● **WHAT YOU WILL DO**: Your answer should be the exact lines of the data below from the one containing "0:35:36| I left" through the one containing "0:35:42| I was"; please include nothing else.

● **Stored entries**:
■ ■ ■ ■ ■ ■ ■
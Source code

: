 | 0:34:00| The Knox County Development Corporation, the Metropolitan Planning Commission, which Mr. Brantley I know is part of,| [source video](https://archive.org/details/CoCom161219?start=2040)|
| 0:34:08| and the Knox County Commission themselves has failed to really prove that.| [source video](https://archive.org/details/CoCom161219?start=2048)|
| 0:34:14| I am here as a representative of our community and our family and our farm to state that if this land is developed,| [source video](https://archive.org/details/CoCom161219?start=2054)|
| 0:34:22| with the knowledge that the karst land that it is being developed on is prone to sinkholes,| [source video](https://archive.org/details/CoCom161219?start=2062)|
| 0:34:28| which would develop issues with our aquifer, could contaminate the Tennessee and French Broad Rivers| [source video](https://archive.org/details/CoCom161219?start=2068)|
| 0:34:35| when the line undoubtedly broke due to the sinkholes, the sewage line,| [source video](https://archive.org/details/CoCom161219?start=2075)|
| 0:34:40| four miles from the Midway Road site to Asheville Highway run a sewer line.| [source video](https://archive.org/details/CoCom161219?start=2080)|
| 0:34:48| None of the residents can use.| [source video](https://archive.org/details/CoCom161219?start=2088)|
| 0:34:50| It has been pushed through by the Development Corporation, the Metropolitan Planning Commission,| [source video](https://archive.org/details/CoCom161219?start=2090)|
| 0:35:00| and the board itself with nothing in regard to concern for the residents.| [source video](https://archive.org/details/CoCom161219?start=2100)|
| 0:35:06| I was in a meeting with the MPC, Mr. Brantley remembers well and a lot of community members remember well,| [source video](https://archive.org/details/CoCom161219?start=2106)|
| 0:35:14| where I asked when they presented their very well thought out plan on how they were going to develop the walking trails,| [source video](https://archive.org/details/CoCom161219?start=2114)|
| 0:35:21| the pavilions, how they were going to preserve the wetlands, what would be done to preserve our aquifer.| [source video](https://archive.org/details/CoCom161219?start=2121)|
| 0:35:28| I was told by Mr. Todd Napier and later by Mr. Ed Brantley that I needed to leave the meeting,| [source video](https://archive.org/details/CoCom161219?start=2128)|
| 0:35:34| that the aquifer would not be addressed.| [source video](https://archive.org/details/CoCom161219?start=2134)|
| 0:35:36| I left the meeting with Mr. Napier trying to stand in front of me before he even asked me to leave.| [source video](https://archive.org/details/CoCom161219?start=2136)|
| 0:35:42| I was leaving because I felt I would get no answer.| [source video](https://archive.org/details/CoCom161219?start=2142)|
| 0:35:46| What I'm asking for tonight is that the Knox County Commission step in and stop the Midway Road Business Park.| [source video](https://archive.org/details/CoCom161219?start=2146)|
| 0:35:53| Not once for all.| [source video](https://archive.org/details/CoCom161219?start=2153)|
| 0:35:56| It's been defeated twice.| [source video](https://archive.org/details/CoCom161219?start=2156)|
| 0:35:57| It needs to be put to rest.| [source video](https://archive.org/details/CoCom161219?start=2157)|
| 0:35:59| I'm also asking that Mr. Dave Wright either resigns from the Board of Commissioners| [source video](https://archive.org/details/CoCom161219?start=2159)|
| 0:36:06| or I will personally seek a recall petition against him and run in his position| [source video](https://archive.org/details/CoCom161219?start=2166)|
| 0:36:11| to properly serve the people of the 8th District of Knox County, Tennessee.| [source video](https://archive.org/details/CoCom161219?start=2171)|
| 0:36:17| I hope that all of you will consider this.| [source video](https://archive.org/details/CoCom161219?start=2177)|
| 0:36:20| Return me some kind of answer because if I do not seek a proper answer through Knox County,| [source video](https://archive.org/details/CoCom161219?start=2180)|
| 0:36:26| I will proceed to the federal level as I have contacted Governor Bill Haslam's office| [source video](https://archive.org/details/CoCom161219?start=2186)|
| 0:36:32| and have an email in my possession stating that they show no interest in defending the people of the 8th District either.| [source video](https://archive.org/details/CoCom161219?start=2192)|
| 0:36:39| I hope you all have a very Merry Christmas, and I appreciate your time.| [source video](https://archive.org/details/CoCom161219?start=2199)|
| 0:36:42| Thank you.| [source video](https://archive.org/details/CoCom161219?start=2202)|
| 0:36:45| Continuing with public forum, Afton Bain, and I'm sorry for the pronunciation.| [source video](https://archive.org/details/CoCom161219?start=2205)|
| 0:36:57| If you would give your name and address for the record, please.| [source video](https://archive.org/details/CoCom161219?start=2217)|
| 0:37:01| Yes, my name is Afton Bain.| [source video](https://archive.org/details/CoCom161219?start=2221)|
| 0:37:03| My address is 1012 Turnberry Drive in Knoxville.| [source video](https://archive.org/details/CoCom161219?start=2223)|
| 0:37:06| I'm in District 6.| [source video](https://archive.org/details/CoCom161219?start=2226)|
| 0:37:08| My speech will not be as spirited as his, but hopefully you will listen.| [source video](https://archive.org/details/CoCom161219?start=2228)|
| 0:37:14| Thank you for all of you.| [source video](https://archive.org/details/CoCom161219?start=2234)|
■ ■ ■ ■ ■ ■ ■
● **YOUR SOLUTION**:
| 0:35:36| I left the meeting with Mr. Napier trying to stand in front of me before he even asked me to leave.| [source video](https://archive.org/details/CoCom161219?start=2136)|
| 0:35:42| I was leaving because I felt I would get no answer.| [source video](https://archive.org/details/CoCom161219?start=2142)|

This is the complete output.